June 27, 2008
An Empirical Study of Claim
Construction Rates (permalink)
In an upcoming article
in the Michigan Law Review entitled
Practice Makes Perfect? An Empirical Study of Claim Construction
Reversal Rates in Patent Cases (SSRN download page.) David Schwatrz
investigates whether U.S. District Court judges "with more claim
construction experience fare better on subsequent appeal."
"Surprisingly," Mr.
Schwaz concludes (rather harshly), "the data do not reveal that district
court judges learn from appelate review of their rulings."
Since the U.S. Supreme
Court decided in
Markman v.
Westview (Cornell University Law School) in 1996 that claim
construction is a matter of law, the issuance of a so-called Markman
ruling has become a standard feature of patent litigation in the United
States.
As Schwartz noted
"previous studies have shown that the Federal Circuit reverses decisions
on the issue of claim construction at an alarming rate" citing Kimberly
Moore's (now somewhat dated) 2001 empirical study that showed district
courts wrongly construed 34,5% of claim terms and that "29,7% of the
judgements entered in cases had to be reversed or vacated because of
erroneous claim construction."
In his article,
Reversing the Reversal Rate (Fordham University pdf), Paul M.

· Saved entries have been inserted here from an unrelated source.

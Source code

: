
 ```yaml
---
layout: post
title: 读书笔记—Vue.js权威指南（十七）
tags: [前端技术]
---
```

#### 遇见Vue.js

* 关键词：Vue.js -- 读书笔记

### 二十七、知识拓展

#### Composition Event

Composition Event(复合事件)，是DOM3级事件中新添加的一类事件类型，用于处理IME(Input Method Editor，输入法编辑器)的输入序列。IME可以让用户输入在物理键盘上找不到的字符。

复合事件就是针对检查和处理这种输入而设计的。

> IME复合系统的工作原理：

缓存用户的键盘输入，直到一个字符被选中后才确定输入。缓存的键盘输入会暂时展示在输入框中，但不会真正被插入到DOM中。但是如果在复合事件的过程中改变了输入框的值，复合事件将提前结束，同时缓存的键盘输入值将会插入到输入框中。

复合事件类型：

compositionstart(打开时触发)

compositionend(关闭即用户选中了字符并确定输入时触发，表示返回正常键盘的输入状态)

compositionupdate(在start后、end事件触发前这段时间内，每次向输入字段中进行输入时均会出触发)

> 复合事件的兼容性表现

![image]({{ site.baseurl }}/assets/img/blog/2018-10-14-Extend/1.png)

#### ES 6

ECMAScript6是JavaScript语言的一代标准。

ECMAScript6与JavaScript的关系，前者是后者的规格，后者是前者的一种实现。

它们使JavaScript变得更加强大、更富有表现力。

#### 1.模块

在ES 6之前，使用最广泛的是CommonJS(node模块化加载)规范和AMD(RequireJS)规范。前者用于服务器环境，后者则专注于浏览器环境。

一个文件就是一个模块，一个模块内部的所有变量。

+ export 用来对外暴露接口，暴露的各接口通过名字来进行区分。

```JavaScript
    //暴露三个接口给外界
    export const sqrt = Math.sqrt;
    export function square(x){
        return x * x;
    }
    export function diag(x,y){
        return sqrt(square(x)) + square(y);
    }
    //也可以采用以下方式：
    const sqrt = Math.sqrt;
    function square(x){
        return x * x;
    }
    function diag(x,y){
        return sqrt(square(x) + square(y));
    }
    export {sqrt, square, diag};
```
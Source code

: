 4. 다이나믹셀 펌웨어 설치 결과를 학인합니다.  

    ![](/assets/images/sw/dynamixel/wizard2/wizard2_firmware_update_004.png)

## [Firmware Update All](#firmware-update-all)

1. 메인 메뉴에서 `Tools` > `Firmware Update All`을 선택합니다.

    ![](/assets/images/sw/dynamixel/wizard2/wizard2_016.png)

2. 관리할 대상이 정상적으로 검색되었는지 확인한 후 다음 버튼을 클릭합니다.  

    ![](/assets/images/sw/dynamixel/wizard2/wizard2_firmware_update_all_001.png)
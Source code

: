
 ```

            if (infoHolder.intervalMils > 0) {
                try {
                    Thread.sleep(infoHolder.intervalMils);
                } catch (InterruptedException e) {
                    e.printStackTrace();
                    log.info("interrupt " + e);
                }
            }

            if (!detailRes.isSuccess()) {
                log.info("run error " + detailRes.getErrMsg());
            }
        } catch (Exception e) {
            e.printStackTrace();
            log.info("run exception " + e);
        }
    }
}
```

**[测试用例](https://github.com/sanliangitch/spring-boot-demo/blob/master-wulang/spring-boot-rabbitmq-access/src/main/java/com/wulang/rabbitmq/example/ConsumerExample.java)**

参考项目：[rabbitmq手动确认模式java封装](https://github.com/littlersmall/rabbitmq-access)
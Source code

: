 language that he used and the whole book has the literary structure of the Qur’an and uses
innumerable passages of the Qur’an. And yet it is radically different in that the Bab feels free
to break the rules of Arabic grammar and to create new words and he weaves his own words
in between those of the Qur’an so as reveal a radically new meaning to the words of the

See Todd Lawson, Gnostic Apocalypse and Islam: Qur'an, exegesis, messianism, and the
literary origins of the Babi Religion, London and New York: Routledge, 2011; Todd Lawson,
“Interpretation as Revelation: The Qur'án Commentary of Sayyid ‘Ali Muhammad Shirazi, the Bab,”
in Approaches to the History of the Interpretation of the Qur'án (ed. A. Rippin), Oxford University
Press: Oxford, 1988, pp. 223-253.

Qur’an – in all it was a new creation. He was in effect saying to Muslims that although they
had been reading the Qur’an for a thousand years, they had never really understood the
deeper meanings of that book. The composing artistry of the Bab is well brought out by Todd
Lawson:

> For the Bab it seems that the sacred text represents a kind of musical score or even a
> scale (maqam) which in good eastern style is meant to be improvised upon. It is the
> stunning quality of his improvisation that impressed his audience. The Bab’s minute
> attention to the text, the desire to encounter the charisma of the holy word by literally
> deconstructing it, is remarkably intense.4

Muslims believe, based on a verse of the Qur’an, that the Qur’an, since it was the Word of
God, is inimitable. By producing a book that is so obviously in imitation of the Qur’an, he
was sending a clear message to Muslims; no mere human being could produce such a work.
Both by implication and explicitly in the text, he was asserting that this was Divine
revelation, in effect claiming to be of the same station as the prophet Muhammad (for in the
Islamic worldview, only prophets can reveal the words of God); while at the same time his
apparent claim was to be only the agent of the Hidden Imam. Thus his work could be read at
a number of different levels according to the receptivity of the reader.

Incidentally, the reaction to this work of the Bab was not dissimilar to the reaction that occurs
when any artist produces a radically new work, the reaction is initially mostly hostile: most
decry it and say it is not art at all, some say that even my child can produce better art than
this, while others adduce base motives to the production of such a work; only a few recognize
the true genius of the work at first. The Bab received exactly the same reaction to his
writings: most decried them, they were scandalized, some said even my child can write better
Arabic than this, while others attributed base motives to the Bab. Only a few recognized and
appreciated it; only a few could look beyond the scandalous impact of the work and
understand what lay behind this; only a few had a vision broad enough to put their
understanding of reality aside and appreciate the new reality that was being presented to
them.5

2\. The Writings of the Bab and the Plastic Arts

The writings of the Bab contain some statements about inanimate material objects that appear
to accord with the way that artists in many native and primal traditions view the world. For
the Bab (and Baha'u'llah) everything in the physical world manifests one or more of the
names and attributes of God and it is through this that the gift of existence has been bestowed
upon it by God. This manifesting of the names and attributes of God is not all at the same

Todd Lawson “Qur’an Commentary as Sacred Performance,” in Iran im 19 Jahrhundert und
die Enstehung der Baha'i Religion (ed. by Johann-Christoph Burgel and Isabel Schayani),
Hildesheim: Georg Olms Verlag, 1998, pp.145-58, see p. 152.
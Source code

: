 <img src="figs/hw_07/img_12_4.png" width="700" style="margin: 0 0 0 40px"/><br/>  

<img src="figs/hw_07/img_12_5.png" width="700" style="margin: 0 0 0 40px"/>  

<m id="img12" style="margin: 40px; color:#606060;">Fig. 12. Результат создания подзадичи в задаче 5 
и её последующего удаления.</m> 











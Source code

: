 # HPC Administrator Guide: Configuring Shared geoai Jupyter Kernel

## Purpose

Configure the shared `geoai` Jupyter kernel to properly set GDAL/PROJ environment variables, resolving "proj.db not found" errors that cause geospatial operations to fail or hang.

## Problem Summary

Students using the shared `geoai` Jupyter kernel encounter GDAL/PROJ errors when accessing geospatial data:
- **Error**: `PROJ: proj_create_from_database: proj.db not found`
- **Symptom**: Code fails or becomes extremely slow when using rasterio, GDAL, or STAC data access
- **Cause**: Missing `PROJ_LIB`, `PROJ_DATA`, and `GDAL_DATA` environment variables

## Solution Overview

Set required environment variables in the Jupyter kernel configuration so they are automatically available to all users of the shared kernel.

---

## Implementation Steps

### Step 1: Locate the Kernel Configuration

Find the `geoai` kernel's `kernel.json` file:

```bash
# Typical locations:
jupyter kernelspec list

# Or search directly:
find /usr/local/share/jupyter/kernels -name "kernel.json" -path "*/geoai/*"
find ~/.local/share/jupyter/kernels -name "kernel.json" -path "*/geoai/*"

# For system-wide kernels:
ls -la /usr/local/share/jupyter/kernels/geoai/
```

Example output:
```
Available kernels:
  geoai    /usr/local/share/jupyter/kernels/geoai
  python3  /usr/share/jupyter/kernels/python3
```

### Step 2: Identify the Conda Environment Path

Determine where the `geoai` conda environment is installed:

Schoenhard challenges the "pervasive perception that the Court of
Appeals for the Federal Circuit reverses district court rulings in
patent cases at an inordinately high rate."
Noting that there has been
"a precipitous drop in the Federal Circuit's reversal rate over the past
8 years - stabilizing at 13% in 2004 and 2005", he concludes that the
"Court's reversal rate has fallen in line with other courts of appeal."